Sister Agnes Marie Steiner

Sister Agnes Marie SteinerAs a young sister attending Alverno College, Agnes listened to an address about the challenge of the future by Sister Augustine Scheele with her deep commanding voice. Questions posed to her were: “Should we teach children or adults? Should we teach in the rural areas or the city areas? Should we teach the poor or the rich?”  To each question, she replied “Both and…”

Agnes listened well, and throughout the years she has cared for babies, taught in Catholic elementary schools, and has taught immigrants in Adult Schools. She has taught in the rural areas of Allenton, Newburg, Dorchester, and Seymour, Wisconsin, as well as urban areas like Chicago, Phoenix, and Irvine, California. She taught the children of lawyers, doctors, and dentists, as well as children on reservations in Reserve, Wisconsin; Ashland, Montana; and Laveen, Arizona. She also taught adults from Mexico and Central America.  As a result, she has had the rich experience of meeting and dealing with a wonderful variety of people of all ages, both in rural and city areas, and with both the poor and rich.

In Dorchester, Wisconsin, Agnes had the wonderful experience of working with senior citizens as a vital part of volunteering their talents to the school program.  The relatives of Sisters Barbarina Jantsch, Therese Geiger, Marie Jean Weber, Jo Ann Werner, Bernetta Heindl, and others were instrumental in providing art, carpentry, music, and drama lessons.
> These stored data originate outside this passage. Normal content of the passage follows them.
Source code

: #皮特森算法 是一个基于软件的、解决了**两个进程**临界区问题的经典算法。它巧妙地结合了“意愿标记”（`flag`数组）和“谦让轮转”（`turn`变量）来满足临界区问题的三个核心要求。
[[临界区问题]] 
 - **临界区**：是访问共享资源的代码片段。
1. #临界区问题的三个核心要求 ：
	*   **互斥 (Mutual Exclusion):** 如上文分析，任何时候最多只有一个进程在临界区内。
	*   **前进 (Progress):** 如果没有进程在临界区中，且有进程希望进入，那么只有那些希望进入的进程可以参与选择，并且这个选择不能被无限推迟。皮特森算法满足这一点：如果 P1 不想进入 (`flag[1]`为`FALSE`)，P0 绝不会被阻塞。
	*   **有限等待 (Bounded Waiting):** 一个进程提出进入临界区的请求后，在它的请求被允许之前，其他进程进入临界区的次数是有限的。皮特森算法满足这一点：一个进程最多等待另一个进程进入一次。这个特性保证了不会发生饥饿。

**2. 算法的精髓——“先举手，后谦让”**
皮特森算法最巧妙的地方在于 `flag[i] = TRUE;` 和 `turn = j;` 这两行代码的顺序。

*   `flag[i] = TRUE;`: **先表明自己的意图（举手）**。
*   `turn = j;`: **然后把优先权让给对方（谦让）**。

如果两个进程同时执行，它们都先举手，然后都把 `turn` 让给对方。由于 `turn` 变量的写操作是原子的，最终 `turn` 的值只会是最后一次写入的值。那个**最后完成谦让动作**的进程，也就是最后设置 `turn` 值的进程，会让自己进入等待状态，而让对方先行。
While in California, after the death of Sister Bernice Petronaitis, Agnes became the contact sister for 20 associates.  The associates were very active in fund raising and for years contributed funds to the work of the sisters in El Paso and in the southwest. The associates gave great love and support to Sister Agnes and all School Sisters with whom they came in contact.

Already as a young child, Agnes felt called to become a sister. She wasn’t really excited about the calling and kept putting it off until she dreamt that she was 40 years old and still hadn’t entered. After considering several orders, she chose the School Sisters of St. Francis because Sister Victricia Schaefer wrote a letter advising that she should choose the School Sisters of St. Francis. Everyone obeyed Sister Victricia! So, after graduation from New Holstein High School, Agnes entered the School Sisters of St. Francis on December 8, 1953.
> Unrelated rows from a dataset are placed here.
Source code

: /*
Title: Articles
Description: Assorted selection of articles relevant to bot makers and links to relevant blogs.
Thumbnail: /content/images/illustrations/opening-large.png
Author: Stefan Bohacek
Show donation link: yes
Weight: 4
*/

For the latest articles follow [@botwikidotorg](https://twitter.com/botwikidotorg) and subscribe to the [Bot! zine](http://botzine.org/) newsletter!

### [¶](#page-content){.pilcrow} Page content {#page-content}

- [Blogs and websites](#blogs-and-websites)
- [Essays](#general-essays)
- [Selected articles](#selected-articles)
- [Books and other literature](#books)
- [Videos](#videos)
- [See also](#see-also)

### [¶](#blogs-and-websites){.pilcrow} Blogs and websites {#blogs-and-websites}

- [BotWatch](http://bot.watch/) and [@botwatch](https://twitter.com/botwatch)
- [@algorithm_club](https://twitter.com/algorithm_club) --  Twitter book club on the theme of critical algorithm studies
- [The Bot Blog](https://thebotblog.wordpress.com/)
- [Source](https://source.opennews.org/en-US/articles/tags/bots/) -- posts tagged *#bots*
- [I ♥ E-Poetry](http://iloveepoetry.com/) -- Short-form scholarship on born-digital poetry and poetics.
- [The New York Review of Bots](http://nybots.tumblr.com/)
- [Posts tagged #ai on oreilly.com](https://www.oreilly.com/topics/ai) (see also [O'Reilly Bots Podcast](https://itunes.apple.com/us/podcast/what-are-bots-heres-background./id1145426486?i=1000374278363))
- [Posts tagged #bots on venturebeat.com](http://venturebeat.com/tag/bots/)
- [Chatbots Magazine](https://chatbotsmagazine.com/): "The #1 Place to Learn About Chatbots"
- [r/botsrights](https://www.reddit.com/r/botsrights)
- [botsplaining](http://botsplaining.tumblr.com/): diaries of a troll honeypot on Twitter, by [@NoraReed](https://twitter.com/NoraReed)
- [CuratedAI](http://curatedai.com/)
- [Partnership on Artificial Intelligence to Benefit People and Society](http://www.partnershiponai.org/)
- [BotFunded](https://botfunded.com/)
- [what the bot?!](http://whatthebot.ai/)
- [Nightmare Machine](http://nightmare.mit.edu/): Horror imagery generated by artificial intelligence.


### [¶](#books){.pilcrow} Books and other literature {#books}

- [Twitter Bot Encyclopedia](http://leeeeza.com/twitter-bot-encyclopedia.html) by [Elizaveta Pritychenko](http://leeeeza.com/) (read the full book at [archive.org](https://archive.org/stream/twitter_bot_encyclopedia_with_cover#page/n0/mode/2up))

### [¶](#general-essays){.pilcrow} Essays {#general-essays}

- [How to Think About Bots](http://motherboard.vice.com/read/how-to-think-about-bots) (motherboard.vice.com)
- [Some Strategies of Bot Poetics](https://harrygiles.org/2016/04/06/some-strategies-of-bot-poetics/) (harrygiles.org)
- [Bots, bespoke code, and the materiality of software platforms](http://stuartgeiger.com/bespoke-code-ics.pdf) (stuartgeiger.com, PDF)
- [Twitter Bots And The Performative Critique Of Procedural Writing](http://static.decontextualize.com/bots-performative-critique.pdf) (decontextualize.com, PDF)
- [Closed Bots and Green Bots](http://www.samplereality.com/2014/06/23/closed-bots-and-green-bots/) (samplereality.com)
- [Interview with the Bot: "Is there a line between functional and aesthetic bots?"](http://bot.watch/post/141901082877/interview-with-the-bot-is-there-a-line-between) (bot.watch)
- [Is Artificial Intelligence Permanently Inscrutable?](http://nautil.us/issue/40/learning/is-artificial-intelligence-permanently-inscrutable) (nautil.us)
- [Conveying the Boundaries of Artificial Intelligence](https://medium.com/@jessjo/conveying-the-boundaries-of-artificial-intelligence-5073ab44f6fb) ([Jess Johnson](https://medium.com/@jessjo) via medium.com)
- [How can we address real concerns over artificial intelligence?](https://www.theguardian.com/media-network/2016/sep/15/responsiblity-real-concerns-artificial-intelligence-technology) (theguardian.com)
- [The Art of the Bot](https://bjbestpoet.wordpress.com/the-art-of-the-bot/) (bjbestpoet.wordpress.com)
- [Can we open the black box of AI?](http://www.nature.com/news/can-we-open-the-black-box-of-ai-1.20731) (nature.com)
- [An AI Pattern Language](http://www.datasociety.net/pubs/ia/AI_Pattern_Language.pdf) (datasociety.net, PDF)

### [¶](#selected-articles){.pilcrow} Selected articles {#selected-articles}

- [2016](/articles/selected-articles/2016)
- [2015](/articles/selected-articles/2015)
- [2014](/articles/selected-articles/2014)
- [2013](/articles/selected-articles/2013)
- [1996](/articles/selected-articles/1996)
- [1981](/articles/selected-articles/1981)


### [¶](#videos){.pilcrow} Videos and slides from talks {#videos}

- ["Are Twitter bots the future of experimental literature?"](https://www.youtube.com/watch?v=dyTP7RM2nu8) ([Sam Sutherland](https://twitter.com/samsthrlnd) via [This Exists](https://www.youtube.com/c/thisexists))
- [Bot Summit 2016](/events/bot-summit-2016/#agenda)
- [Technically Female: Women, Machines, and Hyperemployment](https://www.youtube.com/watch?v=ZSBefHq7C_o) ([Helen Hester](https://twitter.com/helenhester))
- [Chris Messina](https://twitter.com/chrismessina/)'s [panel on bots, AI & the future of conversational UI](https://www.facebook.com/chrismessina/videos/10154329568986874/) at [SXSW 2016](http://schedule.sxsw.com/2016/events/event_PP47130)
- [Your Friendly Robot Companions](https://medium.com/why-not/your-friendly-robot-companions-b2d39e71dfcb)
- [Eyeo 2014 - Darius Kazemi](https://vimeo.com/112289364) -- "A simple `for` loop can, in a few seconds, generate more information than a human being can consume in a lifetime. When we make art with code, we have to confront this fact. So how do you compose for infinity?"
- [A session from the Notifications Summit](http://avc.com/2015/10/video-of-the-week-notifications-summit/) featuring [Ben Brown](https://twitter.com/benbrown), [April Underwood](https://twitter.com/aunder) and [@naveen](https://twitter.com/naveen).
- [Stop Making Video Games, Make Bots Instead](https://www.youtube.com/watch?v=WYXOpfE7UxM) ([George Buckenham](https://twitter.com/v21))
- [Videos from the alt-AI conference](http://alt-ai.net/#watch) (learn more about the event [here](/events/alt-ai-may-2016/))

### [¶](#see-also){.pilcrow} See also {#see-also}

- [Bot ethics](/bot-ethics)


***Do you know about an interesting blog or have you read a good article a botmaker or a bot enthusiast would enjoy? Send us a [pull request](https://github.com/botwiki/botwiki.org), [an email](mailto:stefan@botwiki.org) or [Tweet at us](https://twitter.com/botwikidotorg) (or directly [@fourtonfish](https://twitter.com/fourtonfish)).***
After 13 summers at Alverno College, Agnes finally graduated. She was so thankful for the excellent foundation that was provided.

Agnes was then sent to teach at St. William School in Chicago with the guidance of Sister Judea. The five years there provided a remarkable basis for the 55 years of teaching that followed.
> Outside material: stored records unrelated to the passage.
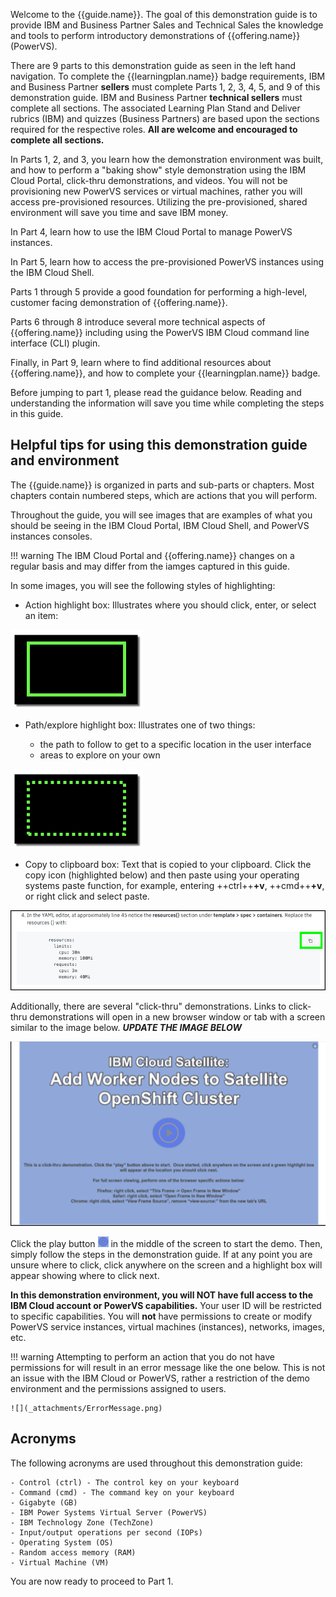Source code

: Welcome to the {{guide.name}}. The goal of this demonstration guide is to provide IBM and Business Partner Sales and Technical Sales the knowledge and tools to perform introductory demonstrations of {{offering.name}} (PowerVS).

There are 9 parts to this demonstration guide as seen in the left hand navigation. To complete the {{learningplan.name}} badge requirements, IBM and Business Partner **sellers** must complete Parts 1, 2, 3, 4, 5, and 9 of this demonstration guide. IBM and Business Partner **technical sellers** must complete all sections. The associated Learning Plan Stand and Deliver rubrics (IBM) and quizzes (Business Partners) are based upon the sections required for the respective roles. **All are welcome and encouraged to complete all sections.**

In Parts 1, 2, and 3, you learn how the demonstration environment was built, and how to perform a "baking show" style demonstration using the IBM Cloud Portal, click-thru demonstrations, and videos. You will not be provisioning new PowerVS services or virtual machines, rather you will access pre-provisioned resources. Utilizing the pre-provisioned, shared environment will save you time and save IBM money.

In Part 4, learn how to use the IBM Cloud Portal to manage PowerVS instances.

In Part 5, learn how to access the pre-provisioned PowerVS instances using the IBM Cloud Shell.

Parts 1 through 5 provide a good foundation for performing a high-level, customer facing demonstration of {{offering.name}}.

Parts 6 through 8 introduce several more technical aspects of {{offering.name}} including using the PowerVS IBM Cloud command line interface (CLI) plugin.

Finally, in Part 9, learn where to find additional resources about {{offering.name}}, and how to complete your {{learningplan.name}} badge.

Before jumping to part 1, please read the guidance below. Reading and understanding the information will save you time while completing the steps in this guide.

## Helpful tips for using this demonstration guide and environment

The {{guide.name}} is organized in parts and sub-parts or chapters. Most chapters contain numbered steps, which are actions that you will perform.

Throughout the guide, you will see images that are examples of what you should be seeing in the IBM Cloud Portal, IBM Cloud Shell, and PowerVS instances consoles.

!!! warning
    The IBM Cloud Portal and {{offering.name}} changes on a regular basis and may differ from the iamges captured in this guide.

In some images, you will see the following styles of highlighting:

- Action highlight box: Illustrates where you should click, enter, or select an item:

![](_attachments/ClickActionRectangle.png)

- Path/explore highlight box: Illustrates one of two things:

    - the path to follow to get to a specific location in the user interface
    - areas to explore on your own

![](_attachments/PathExploreHighlight.png)

- Copy to clipboard box: Text that is copied to your clipboard. Click the copy icon (highlighted below) and then paste using your operating systems paste function, for example, entering ++ctrl++**+v**, ++cmd++**+v**, or right click and select paste.

![](_attachments/Usage-Clipboard.png)

Additionally, there are several "click-thru" demonstrations. Links to click-thru demonstrations will open in a new browser window or tab with a screen similar to the image below. ***UPDATE THE IMAGE BELOW***

![](_attachments/ClickThruStartPage.png)

Click the play button ![](_attachments/ClickThruPlayButton.png) in the middle of the screen to start the demo. Then, simply follow the steps in the demonstration guide. If at any point you are unsure where to click, click anywhere on the screen and a highlight box will appear showing where to click next.

**In this demonstration environment, you will NOT have full access to the IBM Cloud account or PowerVS capabilities.** Your user ID will be restricted to specific capabilities. You will **not** have permissions to create or modify PowerVS service instances, virtual machines (instances), networks, images, etc.

!!! warning
    Attempting to perform an action that you do not have permissions for will result in an error message like the one below. This is not an issue with the IBM Cloud or PowerVS, rather a restriction of the demo environment and the permissions assigned to users.

    ![](_attachments/ErrorMessage.png)

## Acronyms

The following acronyms are used throughout this demonstration guide:

    - Control (ctrl) - The control key on your keyboard
    - Command (cmd) - The command key on your keyboard
    - Gigabyte (GB)
    - IBM Power Systems Virtual Server (PowerVS)
    - IBM Technology Zone (TechZone)
    - Input/output operations per second (IOPs)
    - Operating System (OS)
    - Random access memory (RAM)
    - Virtual Machine (VM)

You are now ready to proceed to Part 1.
One of Agnes’ favorite Scripture quotations is, “Go teach all nations, baptizing them…”  She always wanted to be a missionary, but instead of going to other countries, she became a teacher at both the Irvine Adult School and the Saddleback Adult Education Program in California.  During her 22 years at the Irvine Adult School, she taught hundreds of students from Asia, the Middle East, and Africa.  At the Saddleback Adult Program, she taught hundreds of students from Mexico, Central America, and South America. During this time, she became fascinated with the history and culture of people from these countries.  Some of the students returned for classes year after year.  Also, during this time, Agnes was asked to train teachers. 

Agnes listens to National Public Radio all week long.  In addition, she belongs to two book clubs, whose members meet via Zoom videoconference every month.  She is a big fan of Sister Joan Chittister and tunes into her monthly Zoom sessions.  She loves nature, is intrigued with her cell phone, and takes endless photos. She takes courses through the Life Long Personal Growth Program featured at Clement Manor.

Sister is very grateful for the love and support of her family and numerous relatives, friends, School Sisters, colleagues, and our associates. She is thankful for her education at Alverno College, the University of Wisconsin-Superior, and all the workshops she attended. 

The opportunity to live at Clement Manor has been a great blessing. She still tutors two students through the Literacy Services of Wisconsin program. Most importantly, it has provided an opportunity for her to work for peace and justice and to form community.